» PROBLEM TO WORK ON:
From the records below, copy each line that has the word "theme" in it.

» EXTRACTED INFORMATION:
+++
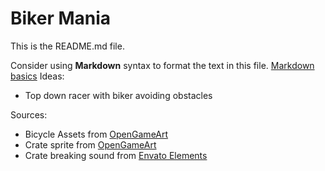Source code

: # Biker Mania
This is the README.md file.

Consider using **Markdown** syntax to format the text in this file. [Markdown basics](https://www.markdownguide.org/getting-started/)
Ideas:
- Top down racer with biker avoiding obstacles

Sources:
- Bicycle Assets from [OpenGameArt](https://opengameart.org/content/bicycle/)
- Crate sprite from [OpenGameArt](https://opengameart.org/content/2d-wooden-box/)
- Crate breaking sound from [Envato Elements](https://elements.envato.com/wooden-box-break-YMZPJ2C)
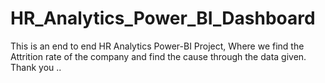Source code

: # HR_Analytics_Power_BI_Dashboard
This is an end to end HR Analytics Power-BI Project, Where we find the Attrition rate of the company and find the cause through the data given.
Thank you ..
+++
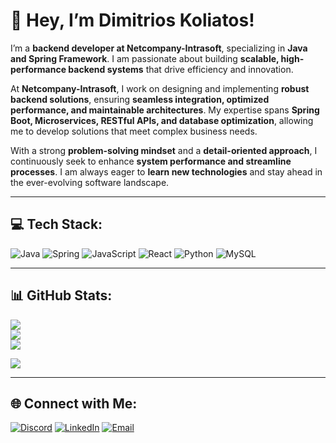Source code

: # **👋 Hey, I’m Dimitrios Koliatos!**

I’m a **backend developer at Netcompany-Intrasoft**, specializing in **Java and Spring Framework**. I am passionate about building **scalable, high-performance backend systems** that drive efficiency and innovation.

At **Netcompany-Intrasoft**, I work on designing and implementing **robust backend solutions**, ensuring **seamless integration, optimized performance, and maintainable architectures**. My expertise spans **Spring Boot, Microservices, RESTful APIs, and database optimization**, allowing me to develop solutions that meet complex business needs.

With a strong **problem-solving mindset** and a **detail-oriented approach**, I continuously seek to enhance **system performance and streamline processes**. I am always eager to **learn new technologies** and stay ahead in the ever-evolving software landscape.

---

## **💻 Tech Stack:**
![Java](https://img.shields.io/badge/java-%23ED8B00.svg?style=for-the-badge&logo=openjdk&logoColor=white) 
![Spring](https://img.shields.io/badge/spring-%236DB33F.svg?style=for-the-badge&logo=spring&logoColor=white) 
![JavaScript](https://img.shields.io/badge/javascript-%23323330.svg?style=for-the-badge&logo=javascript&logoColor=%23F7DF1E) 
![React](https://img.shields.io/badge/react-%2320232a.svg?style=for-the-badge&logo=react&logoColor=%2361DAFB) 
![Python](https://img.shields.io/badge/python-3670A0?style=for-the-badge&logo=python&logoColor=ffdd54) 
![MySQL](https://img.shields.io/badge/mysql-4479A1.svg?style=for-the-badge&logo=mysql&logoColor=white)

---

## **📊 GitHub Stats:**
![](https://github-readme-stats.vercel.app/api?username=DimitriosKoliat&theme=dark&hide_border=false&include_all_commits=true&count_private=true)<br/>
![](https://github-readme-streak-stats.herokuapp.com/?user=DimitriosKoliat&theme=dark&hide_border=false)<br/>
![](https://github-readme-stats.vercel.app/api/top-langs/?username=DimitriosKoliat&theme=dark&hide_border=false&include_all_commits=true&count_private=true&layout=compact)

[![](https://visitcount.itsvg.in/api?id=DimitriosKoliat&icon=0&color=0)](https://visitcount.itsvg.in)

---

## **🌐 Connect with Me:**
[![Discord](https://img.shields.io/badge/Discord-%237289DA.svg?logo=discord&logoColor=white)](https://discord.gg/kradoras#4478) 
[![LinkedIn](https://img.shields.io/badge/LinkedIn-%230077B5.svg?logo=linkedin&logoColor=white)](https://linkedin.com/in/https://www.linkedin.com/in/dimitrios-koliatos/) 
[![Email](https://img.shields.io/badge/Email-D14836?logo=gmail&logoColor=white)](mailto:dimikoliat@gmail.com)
+++
» FINISHED TASK:
![](https://github-readme-stats.vercel.app/api?username=DimitriosKoliat&theme=dark&hide_border=false&include_all_commits=true&count_private=true)<br/>
![](https://github-readme-streak-stats.herokuapp.com/?user=DimitriosKoliat&theme=dark&hide_border=false)<br/>
![](https://github-readme-stats.vercel.app/api/top-langs/?username=DimitriosKoliat&theme=dark&hide_border=false&include_all_commits=true&count_private=true&layout=compact)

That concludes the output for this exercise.